Tico: Faltou estrutura do clube grande, de você segurar o jogador. No Coritiba foi feito um trabalho maravilhoso, o time encantou o Brasil. Jogava de uma forma coletiva como o Cruzeiro joga hoje, e o sistema era o mesmo, o 4-2-3-1. Uma coisa boa, que chamou a atenção dos outros clubes, aí começou a sair um para lá, outro para cá. Quando se viu, tinha uns sete jogadores vendidos, negociados. O Cruzeiro, nesse ponto, tem a vantagem do clube grande, que tem condição financeira para segurar os atletas, manter o plantel para este ano como manteve, da melhor qualidade. O Cruzeiro está com dois times. Agora, tem que ter sabedoria para trabalhar com esses jogadores. Tem um time B que é igual ao time A? Realmente, é verdade. Agora, a comissão técnica tem que estar muito atenta com o coletivo e o individual. O jogador mais velho às vezes não gosta de ser cobrado, tem que chamá-lo para um lado e conversar com ele.
Teve a história do Souza, que tinha que entrar no fim do jogo, ficou na bronca...
Tico: Ele não gostou. Aí já estava meio bicudo pela situação dele de não estar jogando. Vai embora, segue a vida, cara...
Houve uma discussão com o Léo num treino...
Tico: Situações de trabalho, do dia a dia, isso acontece em qualquer clube. Mas uma discussão com um atleta que teve que tirar o cara, o cara ser afastado, não teve ninguém. O nosso ambiente é muito bom. Estou no futebol há muitos anos, trabalhei em vários grupos, acho que esse grupo que está aqui agora no Cruzeiro, esse do segundo semestre, porque houve umas trocas no meio do ano, é o melhor grupo em que eu trabalhei na minha vida.
NELINHO (ex-jogador)
O Marcelo é calmo o tempo todo?
Nelinho: Ele é muito calmo, mas até pisarem no calo dele. Já teve casos dentro do Cruzeiro aí que todo mundo ficou sabendo. Na hora que o cara vai, retruca e não entende, ele vai para o choque. Ele não quer nem saber. E aí, o que acontece? O cara depois para e raciocina. "Pô, não dá para brigar com ele. O cara é muito correto. Ele não faz sacanagem com ninguém."
De uma certa forma, o jogador fica melindrado até de bater de frente...

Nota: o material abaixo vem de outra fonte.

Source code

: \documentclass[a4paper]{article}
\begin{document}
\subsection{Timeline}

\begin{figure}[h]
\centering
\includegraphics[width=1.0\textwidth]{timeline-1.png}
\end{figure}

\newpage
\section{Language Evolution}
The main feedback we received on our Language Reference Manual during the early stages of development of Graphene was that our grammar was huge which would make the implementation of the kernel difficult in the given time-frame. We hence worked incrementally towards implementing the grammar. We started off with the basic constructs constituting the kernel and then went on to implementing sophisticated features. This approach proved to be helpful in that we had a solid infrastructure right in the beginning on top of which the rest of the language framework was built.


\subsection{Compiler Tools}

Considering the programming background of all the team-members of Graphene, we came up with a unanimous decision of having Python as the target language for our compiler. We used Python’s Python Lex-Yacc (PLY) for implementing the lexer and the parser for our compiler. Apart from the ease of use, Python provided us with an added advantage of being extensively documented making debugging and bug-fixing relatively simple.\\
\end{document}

Nelinho: Fica, porque os outros companheiros ficam lá como quem diz assim: "Pô, cara, você está brigando com o cara errado. É o treinador, ele tem o direito de fazer o que ele quer, não está prejudicando ninguém, só sendo profissional. Você pode não concordar, discordar, dialogar, ele dá espaço para o diálogo. O que não pode é chutar o balde com ele. Se chutar, amigo...
AGEU (auxiliar técnico)
Para você, qual é a maior virtude do Marcelo?

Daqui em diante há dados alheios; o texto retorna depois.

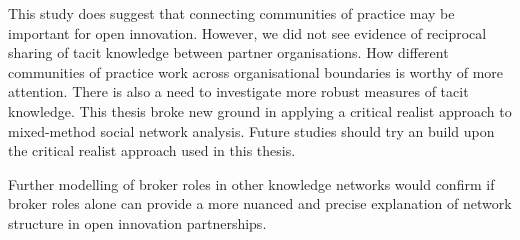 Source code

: This study does suggest that connecting communities of practice may be important for open innovation. However, we did not see evidence of reciprocal sharing of tacit knowledge between partner organisations. How different communities of practice work across organisational boundaries is worthy of more attention. There is also a need to investigate more robust measures of tacit knowledge. This thesis broke new  ground in applying a critical realist approach to mixed-method social network analysis. Future studies should try an build upon the critical realist approach used in this thesis. \medskip

Further modelling of broker roles in other knowledge networks would confirm if broker roles alone can provide a more nuanced and precise explanation of network structure in open innovation partnerships.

Ageu: A lealdade. O Marcelo é um cara muito sério, centrado no que faz, e com lealdade. A personalidade dele é a mesma quando ganha ou quando tem uma derrapada na competição. Ele não perde a linha. Quando você está vivendo um momento como este, não vê o Marcelo empolgado. E a gente segue a mesma linha. Fizemos um ótimo trabalho ano passado, mas 2014 está em andamento. Sabemos que não está nada definido e tem que se trabalhar muito ainda, mas com lealdade. Com essa lealdade o Marcelo sabe conduzir o grupo, um grupo forte, e a gente sabe que é só com o trabalho que vai chegar novamente.